千冬さんは痣になった頬を軽く擦りながら、バツの悪そうな顔をする。

本人も此処まで熱くなるつもりは無かったのだろう…。

比較的禁欲的な教師生活の中で自分と渡り合う相手に、ついつい嬉しくなってしまったと言った所か。

 

「付き添うか?」

「いや、問題ない…。ラウラ」

「はっ!」

 

千冬さんがラウラへと声をかけると、ラウラは俺から素早く離れて立ち上がり直立不動となる。

その姿、まさしく軍人そのものだ…いや、軍人なんだが。

千冬さんはラウラの頭を優しく撫で微笑む。

 

「怖がらせてすまなかったな…少し熱くなりすぎていた」

「い、いえ!大丈夫です!!」

「フフ、そうか…では、狼牙の言う事を良く聞けよ?」

 

千冬さんはそれだけ言うと背を向けて、医務室のある校舎へと歩いていく。

最後に見せた千冬さんの笑顔は、慈愛に満ちた優しいものであった。

どちらも同じ千冬さんなのだ…人は多種多様な姿を持つものだからな。

 

「あんなに怖い織斑先生を見るのは、はじめてですわ…」

「私もよ…恐らく篠ノ之博士の事でストレス溜まっていたんじゃないかしら…?」

 

セシリアと楯無、簪は俺とラウラから離れた場所で身を縮こまらせて身体を震わせている。

まるで借りてきた猫のようだ…大人しいものである。

 

「いや、すまんな…俺も熱くなってしまった。大丈夫か?」

「おはようございます、狼牙さん」

「おはよう、狼牙…大丈夫だけど…狼牙は…?」

 

俺は殴られた頬を見せて完治していることを教える。

ISコアの身体修復機能は意識していないと即回復させてしまう為、人前で怪我するときは注意が必要だ。

…恐らく千切れた腕もくっ付ければ即癒着するからな…ソレほどの回復力がある。

 

「今日もイベントがあるからな…無様にも怪我は残せまいよ」

「そう言う問題かしら…?」

「皆心配するだろう?」

「まぁ、そうだね…」

 

セシリア達と雑談をしていると、ラウラが後ろから抱き着いてくる。

まだ、恐怖が抜けきれないらしい…。

 

「どうした、ラウラ?」

「いや、不安なんだ…あんなに怖い教官は初めてだったから、な…」

 

知らなかった部分…今までの人物像が崩れてしまう事を恐れる人間と言うのは、少なからずいるだろう。

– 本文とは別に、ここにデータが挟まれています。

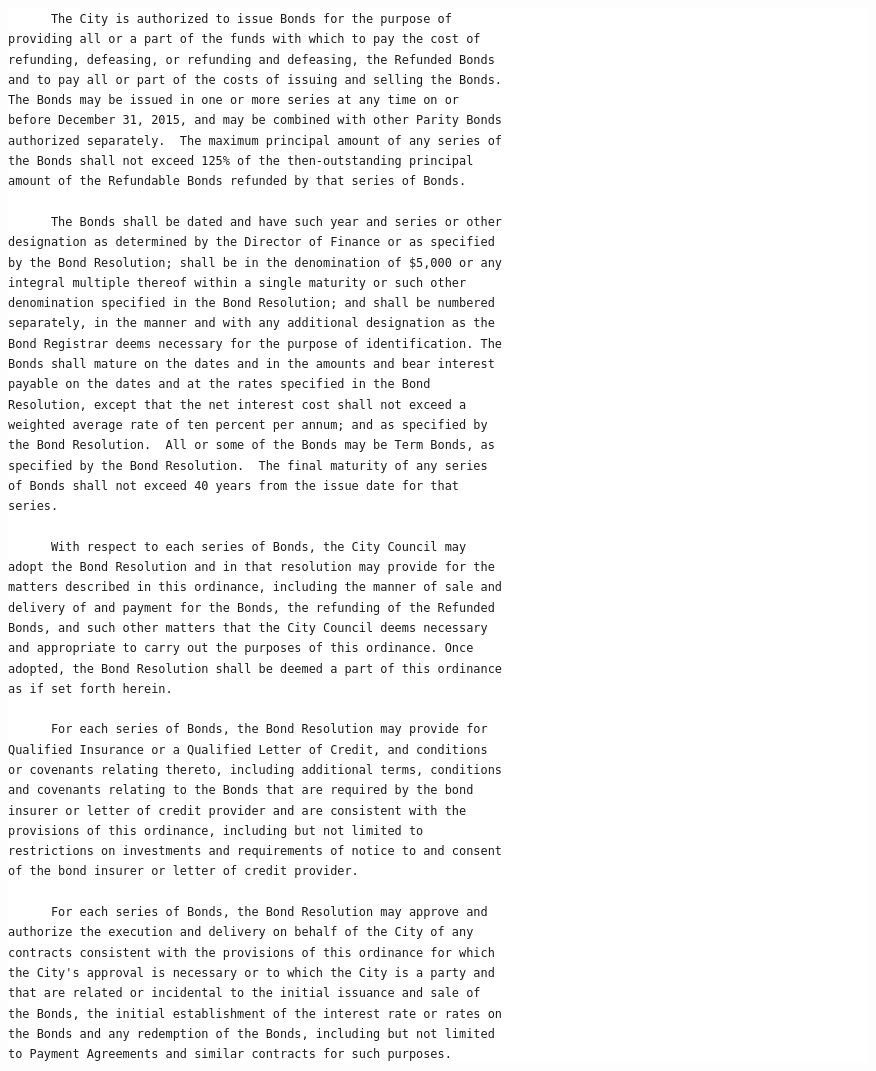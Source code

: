           The City is authorized to issue Bonds for the purpose of  
    providing all or a part of the funds with which to pay the cost of  
    refunding, defeasing, or refunding and defeasing, the Refunded Bonds  
    and to pay all or part of the costs of issuing and selling the Bonds.  
    The Bonds may be issued in one or more series at any time on or  
    before December 31, 2015, and may be combined with other Parity Bonds  
    authorized separately.  The maximum principal amount of any series of  
    the Bonds shall not exceed 125% of the then-outstanding principal  
    amount of the Refundable Bonds refunded by that series of Bonds.  
  
          The Bonds shall be dated and have such year and series or other  
    designation as determined by the Director of Finance or as specified  
    by the Bond Resolution; shall be in the denomination of $5,000 or any  
    integral multiple thereof within a single maturity or such other  
    denomination specified in the Bond Resolution; and shall be numbered  
    separately, in the manner and with any additional designation as the  
    Bond Registrar deems necessary for the purpose of identification. The  
    Bonds shall mature on the dates and in the amounts and bear interest  
    payable on the dates and at the rates specified in the Bond  
    Resolution, except that the net interest cost shall not exceed a  
    weighted average rate of ten percent per annum; and as specified by  
    the Bond Resolution.  All or some of the Bonds may be Term Bonds, as  
    specified by the Bond Resolution.  The final maturity of any series  
    of Bonds shall not exceed 40 years from the issue date for that  
    series.  
  
          With respect to each series of Bonds, the City Council may  
    adopt the Bond Resolution and in that resolution may provide for the  
    matters described in this ordinance, including the manner of sale and  
    delivery of and payment for the Bonds, the refunding of the Refunded  
    Bonds, and such other matters that the City Council deems necessary  
    and appropriate to carry out the purposes of this ordinance. Once  
    adopted, the Bond Resolution shall be deemed a part of this ordinance  
    as if set forth herein.  
  
          For each series of Bonds, the Bond Resolution may provide for  
    Qualified Insurance or a Qualified Letter of Credit, and conditions  
    or covenants relating thereto, including additional terms, conditions  
    and covenants relating to the Bonds that are required by the bond  
    insurer or letter of credit provider and are consistent with the  
    provisions of this ordinance, including but not limited to  
    restrictions on investments and requirements of notice to and consent  
    of the bond insurer or letter of credit provider.  
  
          For each series of Bonds, the Bond Resolution may approve and  
    authorize the execution and delivery on behalf of the City of any  
    contracts consistent with the provisions of this ordinance for which  
    the City's approval is necessary or to which the City is a party and  
    that are related or incidental to the initial issuance and sale of  
    the Bonds, the initial establishment of the interest rate or rates on  
    the Bonds and any redemption of the Bonds, including but not limited  
    to Payment Agreements and similar contracts for such purposes.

しかし、知らなかった部分も含めてその人なのだ…いずれ受け入れなければならない事だ。

他者を認める勇気を持て…とも言えるか。

 

「アレも千冬さんだし、別れ際に見せた笑顔をしているのも千冬さんだ。知らなかった一面が見れて良かったと思うことだな」

「そうですわね…人は他人を知っている部分でしか知らない訳なのですし」

 

セシリアが同調するように頷くと、簪もまた頷く。

簪も他人を多角的に見れなかったからな…勘違いもあったが。

 

「あぁ…大丈夫だ…教官は、今も昔も変わらないのだから。教官の所に行ってくる!」

 

ラウラは目に溜まった涙を拭い、俺から離れれば千冬さんの後を追って走り始める。

切り替えの速さは教官譲りだろうか…そんな事を思いながらラウラの背中を微笑ましく見送った。